- What to do: Write out each record exactly and skip every image.

(Dataset entries)
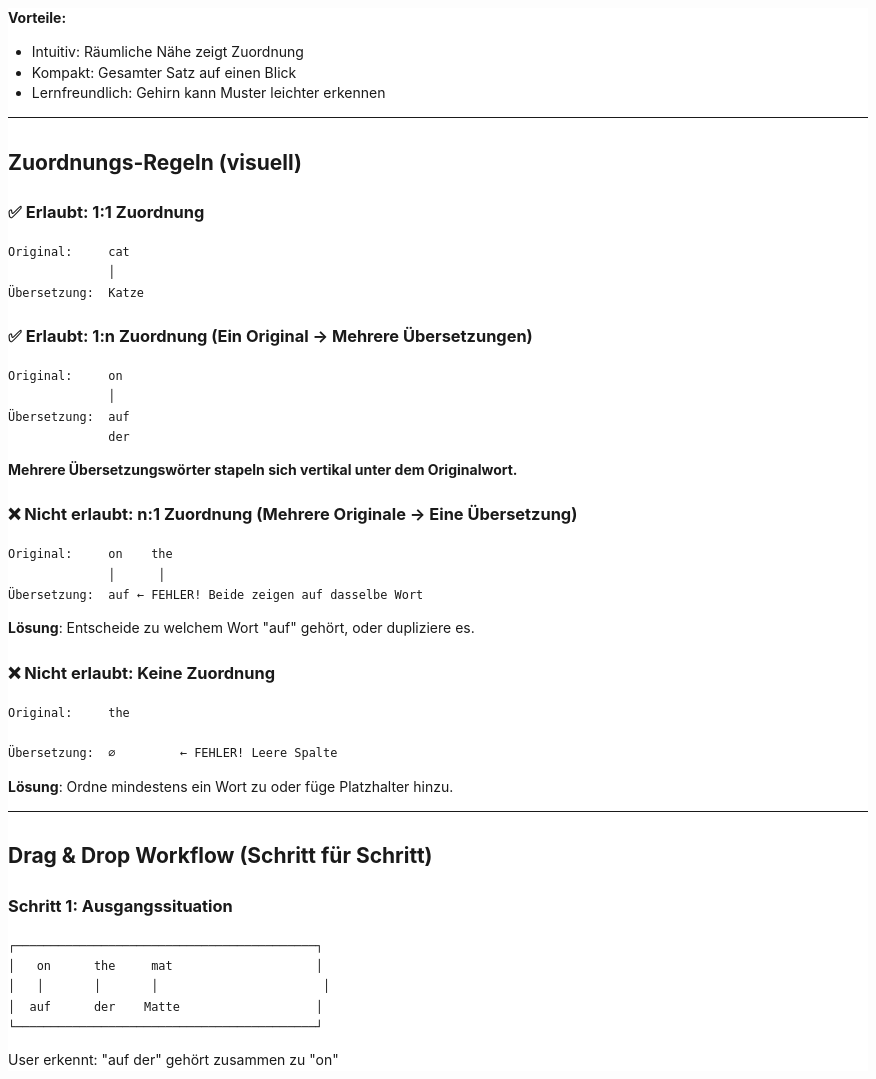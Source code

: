 **Vorteile:**
- Intuitiv: Räumliche Nähe zeigt Zuordnung
- Kompakt: Gesamter Satz auf einen Blick
- Lernfreundlich: Gehirn kann Muster leichter erkennen

---

## Zuordnungs-Regeln (visuell)

### ✅ Erlaubt: 1:1 Zuordnung
```
Original:     cat
              │
Übersetzung:  Katze
```

### ✅ Erlaubt: 1:n Zuordnung (Ein Original → Mehrere Übersetzungen)
```
Original:     on
              │
Übersetzung:  auf
              der
```
**Mehrere Übersetzungswörter stapeln sich vertikal unter dem Originalwort.**

### ❌ Nicht erlaubt: n:1 Zuordnung (Mehrere Originale → Eine Übersetzung)
```
Original:     on    the
              │      │
Übersetzung:  auf ← FEHLER! Beide zeigen auf dasselbe Wort
```
**Lösung**: Entscheide zu welchem Wort "auf" gehört, oder dupliziere es.

### ❌ Nicht erlaubt: Keine Zuordnung
```
Original:     the
              
Übersetzung:  ∅         ← FEHLER! Leere Spalte
```
**Lösung**: Ordne mindestens ein Wort zu oder füge Platzhalter hinzu.

---

## Drag & Drop Workflow (Schritt für Schritt)

### Schritt 1: Ausgangssituation
```
┌──────────────────────────────────────────┐
│   on      the     mat                    │
│   │       │       │                       │
│  auf      der    Matte                   │
└──────────────────────────────────────────┘
```
User erkennt: "auf der" gehört zusammen zu "on"
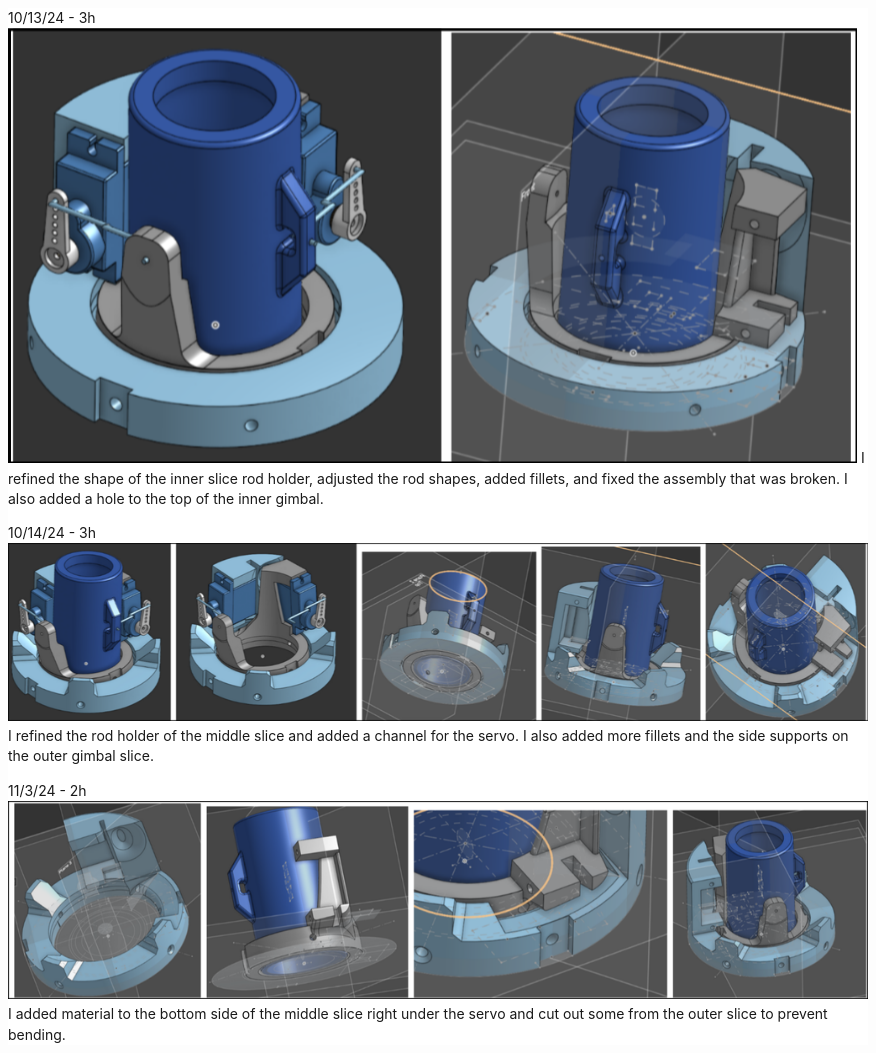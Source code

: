 10/13/24 - 3h
![alt text](cadpics/image-10.png)
I refined the shape of the inner slice rod holder, adjusted the rod shapes, added fillets, and fixed the assembly that was broken. I also added a hole to the top of the inner gimbal.

10/14/24 - 3h
![alt text](cadpics/image-11.png)
I refined the rod holder of the middle slice and added a channel for the servo. I also added more fillets and the side supports on the outer gimbal slice. 

11/3/24 - 2h
![alt text](cadpics/image-12.png)
I added material to the bottom side of the middle slice right under the servo and cut out some from the outer slice to prevent bending.
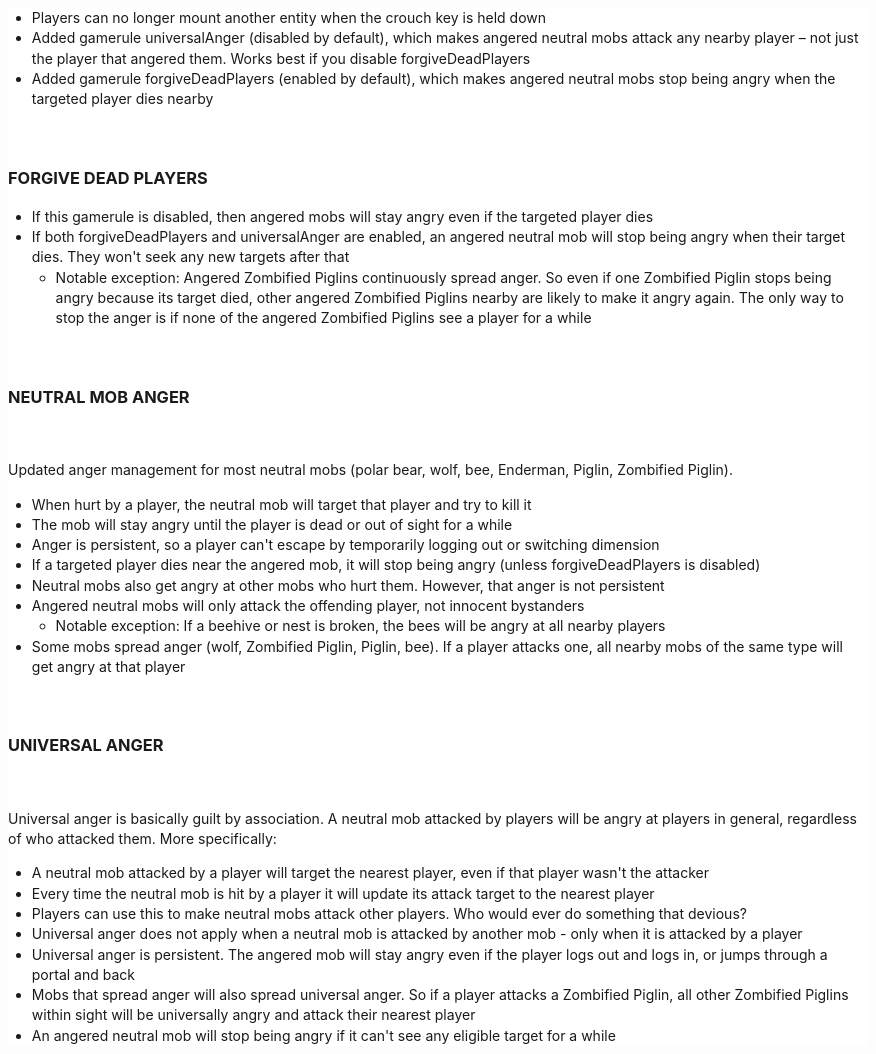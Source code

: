 - Players can no longer mount another entity when the crouch key is held down
- Added gamerule universalAnger (disabled by default), which makes angered neutral mobs attack any nearby player – not just the player that angered them. Works best if you disable forgiveDeadPlayers
- Added gamerule forgiveDeadPlayers (enabled by default), which makes angered neutral mobs stop being angry when the targeted player dies nearby

 

### FORGIVE DEAD PLAYERS

- If this gamerule is disabled, then angered mobs will stay angry even if the targeted player dies
- If both forgiveDeadPlayers and universalAnger are enabled, an angered neutral mob will stop being angry when their target dies. They won't seek any new targets after that
  - Notable exception: Angered Zombified Piglins continuously spread anger. So even if one Zombified Piglin stops being angry because its target died, other angered Zombified Piglins nearby are likely to make it angry again. The only way to stop the anger is if none of the angered Zombified Piglins see a player for a while

 

### NEUTRAL MOB ANGER

 

Updated anger management for most neutral mobs (polar bear, wolf, bee, Enderman, Piglin, Zombified Piglin).

- When hurt by a player, the neutral mob will target that player and try to kill it
- The mob will stay angry until the player is dead or out of sight for a while
- Anger is persistent, so a player can't escape by temporarily logging out or switching dimension
- If a targeted player dies near the angered mob, it will stop being angry (unless forgiveDeadPlayers is disabled)
- Neutral mobs also get angry at other mobs who hurt them. However, that anger is not persistent
- Angered neutral mobs will only attack the offending player, not innocent bystanders
  - Notable exception: If a beehive or nest is broken, the bees will be angry at all nearby players
- Some mobs spread anger (wolf, Zombified Piglin, Piglin, bee). If a player attacks one, all nearby mobs of the same type will get angry at that player

 

### UNIVERSAL ANGER

 

Universal anger is basically guilt by association. A neutral mob attacked by players will be angry at players in general, regardless of who attacked them. More specifically:

- A neutral mob attacked by a player will target the nearest player, even if that player wasn't the attacker
- Every time the neutral mob is hit by a player it will update its attack target to the nearest player
- Players can use this to make neutral mobs attack other players. Who would ever do something that devious?
- Universal anger does not apply when a neutral mob is attacked by another mob - only when it is attacked by a player
- Universal anger is persistent. The angered mob will stay angry even if the player logs out and logs in, or jumps through a portal and back
- Mobs that spread anger will also spread universal anger. So if a player attacks a Zombified Piglin, all other Zombified Piglins within sight will be universally angry and attack their nearest player
- An angered neutral mob will stop being angry if it can't see any eligible target for a while
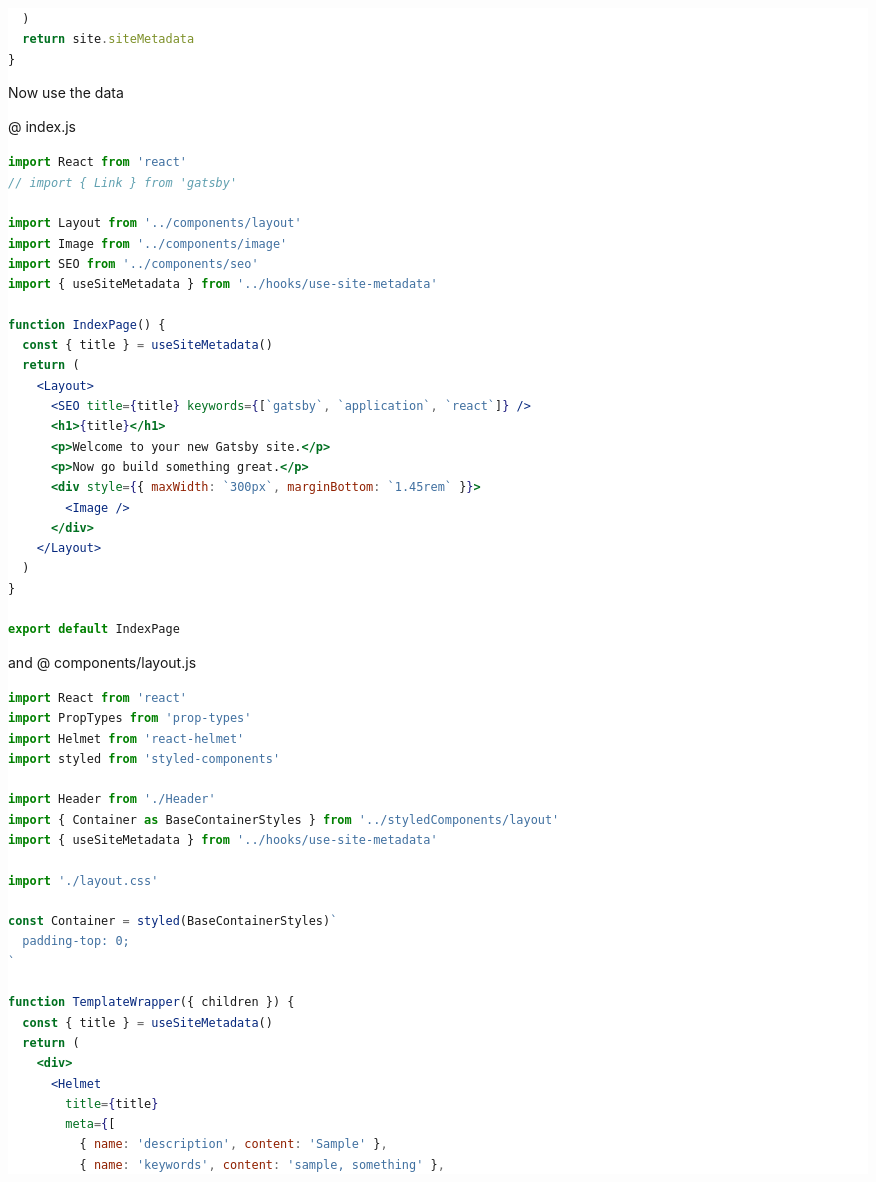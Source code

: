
```jsx
  )
  return site.siteMetadata
}

```

Now use the data

@ index.js

```jsx
import React from 'react'
// import { Link } from 'gatsby'

import Layout from '../components/layout'
import Image from '../components/image'
import SEO from '../components/seo'
import { useSiteMetadata } from '../hooks/use-site-metadata'

function IndexPage() {
  const { title } = useSiteMetadata()
  return (
    <Layout>
      <SEO title={title} keywords={[`gatsby`, `application`, `react`]} />
      <h1>{title}</h1>
      <p>Welcome to your new Gatsby site.</p>
      <p>Now go build something great.</p>
      <div style={{ maxWidth: `300px`, marginBottom: `1.45rem` }}>
        <Image />
      </div>
    </Layout>
  )
}

export default IndexPage

```



and @ components/layout.js

```jsx
import React from 'react'
import PropTypes from 'prop-types'
import Helmet from 'react-helmet'
import styled from 'styled-components'

import Header from './Header'
import { Container as BaseContainerStyles } from '../styledComponents/layout'
import { useSiteMetadata } from '../hooks/use-site-metadata'

import './layout.css'

const Container = styled(BaseContainerStyles)`
  padding-top: 0;
`

function TemplateWrapper({ children }) {
  const { title } = useSiteMetadata()
  return (
    <div>
      <Helmet
        title={title}
        meta={[
          { name: 'description', content: 'Sample' },
          { name: 'keywords', content: 'sample, something' },
```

- Task answer:
Source code

: **Vorteile:**
- Intuitiv: Räumliche Nähe zeigt Zuordnung
- Kompakt: Gesamter Satz auf einen Blick
- Lernfreundlich: Gehirn kann Muster leichter erkennen

---

## Zuordnungs-Regeln (visuell)

### ✅ Erlaubt: 1:1 Zuordnung
```
Original:     cat
              │
Übersetzung:  Katze
```

### ✅ Erlaubt: 1:n Zuordnung (Ein Original → Mehrere Übersetzungen)
```
Original:     on
              │
Übersetzung:  auf
              der
```
**Mehrere Übersetzungswörter stapeln sich vertikal unter dem Originalwort.**

### ❌ Nicht erlaubt: n:1 Zuordnung (Mehrere Originale → Eine Übersetzung)
```
Original:     on    the
              │      │
Übersetzung:  auf ← FEHLER! Beide zeigen auf dasselbe Wort
```
**Lösung**: Entscheide zu welchem Wort "auf" gehört, oder dupliziere es.

### ❌ Nicht erlaubt: Keine Zuordnung
```
Original:     the
              
Übersetzung:  ∅         ← FEHLER! Leere Spalte
```
**Lösung**: Ordne mindestens ein Wort zu oder füge Platzhalter hinzu.

---

## Drag & Drop Workflow (Schritt für Schritt)

### Schritt 1: Ausgangssituation
```
┌──────────────────────────────────────────┐
│   on      the     mat                    │
│   │       │       │                       │
│  auf      der    Matte                   │
└──────────────────────────────────────────┘
```
User erkennt: "auf der" gehört zusammen zu "on"
Source code

: 10/13/24 - 3h
![alt text](cadpics/image-10.png)
I refined the shape of the inner slice rod holder, adjusted the rod shapes, added fillets, and fixed the assembly that was broken. I also added a hole to the top of the inner gimbal.

10/14/24 - 3h
![alt text](cadpics/image-11.png)
I refined the rod holder of the middle slice and added a channel for the servo. I also added more fillets and the side supports on the outer gimbal slice. 

11/3/24 - 2h
![alt text](cadpics/image-12.png)
I added material to the bottom side of the middle slice right under the servo and cut out some from the outer slice to prevent bending.
Source code

: - Players can no longer mount another entity when the crouch key is held down
- Added gamerule universalAnger (disabled by default), which makes angered neutral mobs attack any nearby player – not just the player that angered them. Works best if you disable forgiveDeadPlayers
- Added gamerule forgiveDeadPlayers (enabled by default), which makes angered neutral mobs stop being angry when the targeted player dies nearby

 

### FORGIVE DEAD PLAYERS

- If this gamerule is disabled, then angered mobs will stay angry even if the targeted player dies
- If both forgiveDeadPlayers and universalAnger are enabled, an angered neutral mob will stop being angry when their target dies. They won't seek any new targets after that
  - Notable exception: Angered Zombified Piglins continuously spread anger. So even if one Zombified Piglin stops being angry because its target died, other angered Zombified Piglins nearby are likely to make it angry again. The only way to stop the anger is if none of the angered Zombified Piglins see a player for a while

 

### NEUTRAL MOB ANGER

 

Updated anger management for most neutral mobs (polar bear, wolf, bee, Enderman, Piglin, Zombified Piglin).

- When hurt by a player, the neutral mob will target that player and try to kill it
- The mob will stay angry until the player is dead or out of sight for a while
- Anger is persistent, so a player can't escape by temporarily logging out or switching dimension
- If a targeted player dies near the angered mob, it will stop being angry (unless forgiveDeadPlayers is disabled)
- Neutral mobs also get angry at other mobs who hurt them. However, that anger is not persistent
- Angered neutral mobs will only attack the offending player, not innocent bystanders
  - Notable exception: If a beehive or nest is broken, the bees will be angry at all nearby players
- Some mobs spread anger (wolf, Zombified Piglin, Piglin, bee). If a player attacks one, all nearby mobs of the same type will get angry at that player

 

### UNIVERSAL ANGER

 

Universal anger is basically guilt by association. A neutral mob attacked by players will be angry at players in general, regardless of who attacked them. More specifically:

- A neutral mob attacked by a player will target the nearest player, even if that player wasn't the attacker
- Every time the neutral mob is hit by a player it will update its attack target to the nearest player
- Players can use this to make neutral mobs attack other players. Who would ever do something that devious?
- Universal anger does not apply when a neutral mob is attacked by another mob - only when it is attacked by a player
- Universal anger is persistent. The angered mob will stay angry even if the player logs out and logs in, or jumps through a portal and back
- Mobs that spread anger will also spread universal anger. So if a player attacks a Zombified Piglin, all other Zombified Piglins within sight will be universally angry and attack their nearest player
- An angered neutral mob will stop being angry if it can't see any eligible target for a while
Source code

:
```jsx
  )
  return site.siteMetadata
}

```

Now use the data

@ index.js

```jsx
import React from 'react'
// import { Link } from 'gatsby'

import Layout from '../components/layout'
import Image from '../components/image'
import SEO from '../components/seo'
import { useSiteMetadata } from '../hooks/use-site-metadata'

function IndexPage() {
  const { title } = useSiteMetadata()
  return (
    <Layout>
      <SEO title={title} keywords={[`gatsby`, `application`, `react`]} />
      <h1>{title}</h1>
      <p>Welcome to your new Gatsby site.</p>
      <p>Now go build something great.</p>
      <div style={{ maxWidth: `300px`, marginBottom: `1.45rem` }}>
        <Image />
      </div>
    </Layout>
  )
}

export default IndexPage

```



and @ components/layout.js

```jsx
import React from 'react'
import PropTypes from 'prop-types'
import Helmet from 'react-helmet'
import styled from 'styled-components'

import Header from './Header'
import { Container as BaseContainerStyles } from '../styledComponents/layout'
import { useSiteMetadata } from '../hooks/use-site-metadata'

import './layout.css'

const Container = styled(BaseContainerStyles)`
  padding-top: 0;
`

function TemplateWrapper({ children }) {
  const { title } = useSiteMetadata()
  return (
    <div>
      <Helmet
        title={title}
        meta={[
          { name: 'description', content: 'Sample' },
          { name: 'keywords', content: 'sample, something' },
```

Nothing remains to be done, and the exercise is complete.